From Holden:
Just ask an expert.
For much of his Army career David Irvine preached a kinder, gentler interrogation style: Legal under international military law, effective against the most stubborn enemy, and – above all – moral.
Satisfied that his instruction to would-be interrogators was consistent with Army-wide tactics, the retired brigadier general was crushed, last year, when he learned his nation’s flag had flown over prisons where U.S. troops abused suspected enemy fighters.
And the horror of it all, the Salt Lake City resident says, is that none of it ever needed to happen.
“What has gone on over the past few years is completely off the book,” he said.
That book, the Army Field Manual for Intelligence Interrogations, directs soldiers to use its principles and techniques within the constraints of the Hague and Geneva Conventions and the Uniform Code of Military Justice – noting repeatedly that “the use of force, mental torture, threats, insults, or exposure to unpleasant and inhumane treatment of any kind is prohibited by law and is neither authorized nor condoned by the U.S. Government.”
[snip]
Irvine doesn’t buy Bennett’s “anomaly” argument – or the contention the Defense Department is prepared to deal with abuses.
“The Army explanation that these acts are being ginned up by a half dozen low-ranking reserve soldiers just doesn’t ring true,” he said, noting that the photographs of abuses in Abu Ghraib have been followed by descriptions of abuses in other prisons – implicating many dozens of other soldiers and making the purported ignorance of senior officers implausible.
“It is obvious that there has been a complete breakdown of command discipline and a complete departure for the Army’s policy on treating prisoners of war,” he said.
Irvine disregards claims of those who say tougher techniques are necessary to extract information from religious zealots, noting that Israel, which “got very good at torture” in its struggle against its Arabic enemies, has banned the practice.
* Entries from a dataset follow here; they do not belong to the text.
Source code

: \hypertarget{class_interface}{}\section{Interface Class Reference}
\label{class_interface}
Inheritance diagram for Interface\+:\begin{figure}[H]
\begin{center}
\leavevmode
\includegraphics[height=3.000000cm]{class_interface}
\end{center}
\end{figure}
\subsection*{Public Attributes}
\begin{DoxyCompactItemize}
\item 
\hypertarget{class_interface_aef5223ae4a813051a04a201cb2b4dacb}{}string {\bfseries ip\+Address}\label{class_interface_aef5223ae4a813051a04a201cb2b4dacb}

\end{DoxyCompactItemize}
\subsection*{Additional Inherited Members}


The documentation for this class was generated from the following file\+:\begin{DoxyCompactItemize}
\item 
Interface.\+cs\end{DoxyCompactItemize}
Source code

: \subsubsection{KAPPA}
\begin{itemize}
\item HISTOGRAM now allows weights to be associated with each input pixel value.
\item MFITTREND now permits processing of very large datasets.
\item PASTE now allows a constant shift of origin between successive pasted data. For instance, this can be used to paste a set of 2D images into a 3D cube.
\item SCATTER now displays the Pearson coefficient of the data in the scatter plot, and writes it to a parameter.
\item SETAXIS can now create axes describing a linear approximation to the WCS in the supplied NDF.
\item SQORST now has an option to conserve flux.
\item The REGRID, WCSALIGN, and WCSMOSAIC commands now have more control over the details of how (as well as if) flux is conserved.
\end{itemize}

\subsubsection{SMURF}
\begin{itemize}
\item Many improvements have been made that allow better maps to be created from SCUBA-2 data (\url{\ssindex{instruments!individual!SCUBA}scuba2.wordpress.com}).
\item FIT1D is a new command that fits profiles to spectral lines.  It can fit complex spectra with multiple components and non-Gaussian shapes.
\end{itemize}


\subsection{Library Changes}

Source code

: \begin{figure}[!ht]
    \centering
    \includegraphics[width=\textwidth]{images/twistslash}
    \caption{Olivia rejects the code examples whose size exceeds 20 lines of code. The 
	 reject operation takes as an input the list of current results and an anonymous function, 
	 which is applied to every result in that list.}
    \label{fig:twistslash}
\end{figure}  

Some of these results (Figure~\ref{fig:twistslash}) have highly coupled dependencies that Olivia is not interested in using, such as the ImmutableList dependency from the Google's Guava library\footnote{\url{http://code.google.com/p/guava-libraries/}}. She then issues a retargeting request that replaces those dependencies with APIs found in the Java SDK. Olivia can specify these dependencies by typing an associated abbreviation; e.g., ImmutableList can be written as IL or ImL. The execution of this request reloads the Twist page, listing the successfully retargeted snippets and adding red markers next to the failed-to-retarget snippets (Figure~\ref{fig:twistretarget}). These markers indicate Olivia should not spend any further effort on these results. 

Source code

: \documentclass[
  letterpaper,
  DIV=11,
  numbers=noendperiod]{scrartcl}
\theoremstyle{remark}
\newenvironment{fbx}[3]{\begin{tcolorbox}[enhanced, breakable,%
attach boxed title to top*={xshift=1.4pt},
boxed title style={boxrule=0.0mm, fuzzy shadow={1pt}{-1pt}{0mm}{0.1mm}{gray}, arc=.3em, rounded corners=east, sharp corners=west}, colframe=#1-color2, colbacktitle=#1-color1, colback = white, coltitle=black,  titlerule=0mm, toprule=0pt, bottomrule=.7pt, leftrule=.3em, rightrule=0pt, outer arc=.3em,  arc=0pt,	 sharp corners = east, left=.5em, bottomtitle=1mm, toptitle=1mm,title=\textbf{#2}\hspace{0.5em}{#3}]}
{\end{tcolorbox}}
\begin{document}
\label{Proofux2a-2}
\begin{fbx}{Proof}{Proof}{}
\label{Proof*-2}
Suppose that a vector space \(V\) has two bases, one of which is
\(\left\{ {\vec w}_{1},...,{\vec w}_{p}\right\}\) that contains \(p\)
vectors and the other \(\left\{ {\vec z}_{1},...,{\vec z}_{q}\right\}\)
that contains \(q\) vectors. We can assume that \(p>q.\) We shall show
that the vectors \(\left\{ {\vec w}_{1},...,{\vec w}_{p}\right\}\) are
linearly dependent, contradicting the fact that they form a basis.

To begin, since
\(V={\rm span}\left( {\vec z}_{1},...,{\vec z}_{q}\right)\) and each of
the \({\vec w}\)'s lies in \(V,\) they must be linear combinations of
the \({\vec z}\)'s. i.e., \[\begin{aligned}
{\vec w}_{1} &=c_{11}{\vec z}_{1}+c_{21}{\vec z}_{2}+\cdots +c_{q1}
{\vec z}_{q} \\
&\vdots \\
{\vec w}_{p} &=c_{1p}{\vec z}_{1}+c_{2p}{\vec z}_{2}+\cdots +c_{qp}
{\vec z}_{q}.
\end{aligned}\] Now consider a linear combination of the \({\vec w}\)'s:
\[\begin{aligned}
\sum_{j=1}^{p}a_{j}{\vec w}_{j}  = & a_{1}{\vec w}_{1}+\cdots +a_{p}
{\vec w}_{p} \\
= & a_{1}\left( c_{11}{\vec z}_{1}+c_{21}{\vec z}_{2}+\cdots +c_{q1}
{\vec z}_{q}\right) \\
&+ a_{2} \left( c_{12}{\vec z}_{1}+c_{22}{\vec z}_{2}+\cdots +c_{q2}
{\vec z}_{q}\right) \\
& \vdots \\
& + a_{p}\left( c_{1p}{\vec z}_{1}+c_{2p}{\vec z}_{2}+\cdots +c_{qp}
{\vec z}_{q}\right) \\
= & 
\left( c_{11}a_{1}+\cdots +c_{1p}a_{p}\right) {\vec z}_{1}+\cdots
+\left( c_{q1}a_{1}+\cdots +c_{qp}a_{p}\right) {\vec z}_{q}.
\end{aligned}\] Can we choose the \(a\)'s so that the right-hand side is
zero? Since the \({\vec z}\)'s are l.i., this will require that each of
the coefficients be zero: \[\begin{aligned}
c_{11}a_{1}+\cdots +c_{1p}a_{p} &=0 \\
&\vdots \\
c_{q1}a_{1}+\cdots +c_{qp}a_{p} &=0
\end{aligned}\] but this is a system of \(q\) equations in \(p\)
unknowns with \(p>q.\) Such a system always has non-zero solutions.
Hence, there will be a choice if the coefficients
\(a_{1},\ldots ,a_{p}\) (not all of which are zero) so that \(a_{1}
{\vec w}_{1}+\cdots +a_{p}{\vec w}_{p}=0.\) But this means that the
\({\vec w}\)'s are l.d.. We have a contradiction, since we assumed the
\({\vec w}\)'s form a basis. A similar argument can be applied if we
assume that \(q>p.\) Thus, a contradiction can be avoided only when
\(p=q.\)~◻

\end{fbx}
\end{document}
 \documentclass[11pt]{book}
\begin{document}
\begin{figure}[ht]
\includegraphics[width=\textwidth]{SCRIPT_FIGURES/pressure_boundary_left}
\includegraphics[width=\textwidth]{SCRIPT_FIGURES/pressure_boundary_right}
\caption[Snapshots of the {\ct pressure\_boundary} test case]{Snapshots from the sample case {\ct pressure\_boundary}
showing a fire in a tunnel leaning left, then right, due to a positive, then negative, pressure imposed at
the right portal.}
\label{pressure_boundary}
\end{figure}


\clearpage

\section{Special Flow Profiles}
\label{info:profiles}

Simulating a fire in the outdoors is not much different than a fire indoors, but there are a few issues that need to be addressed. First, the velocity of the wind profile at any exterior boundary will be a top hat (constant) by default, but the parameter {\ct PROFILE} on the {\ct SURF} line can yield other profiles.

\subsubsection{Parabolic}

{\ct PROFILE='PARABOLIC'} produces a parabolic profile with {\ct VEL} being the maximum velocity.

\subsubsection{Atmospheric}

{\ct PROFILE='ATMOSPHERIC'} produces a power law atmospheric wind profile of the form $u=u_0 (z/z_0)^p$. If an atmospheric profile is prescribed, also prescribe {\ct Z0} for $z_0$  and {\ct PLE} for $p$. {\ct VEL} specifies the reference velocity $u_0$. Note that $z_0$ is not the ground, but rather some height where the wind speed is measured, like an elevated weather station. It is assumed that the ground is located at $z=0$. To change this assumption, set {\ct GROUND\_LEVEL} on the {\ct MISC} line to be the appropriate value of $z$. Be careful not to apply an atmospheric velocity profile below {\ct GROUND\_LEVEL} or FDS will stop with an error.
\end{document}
The former chief interrogator for Israel’s General Security Services, Michael Koubi, has said the most important skill for an interrogator is to know the prisoner’s language – something the U.S. military has struggled with.
[snip]
“We’ve lowered the bar ourselves – if X-Y-Z is OK for us to do, it’s OK for the same treatment to be meted out to our people if they’re captured,” he said. “It’s not rocket science; it’s the Golden Rule.”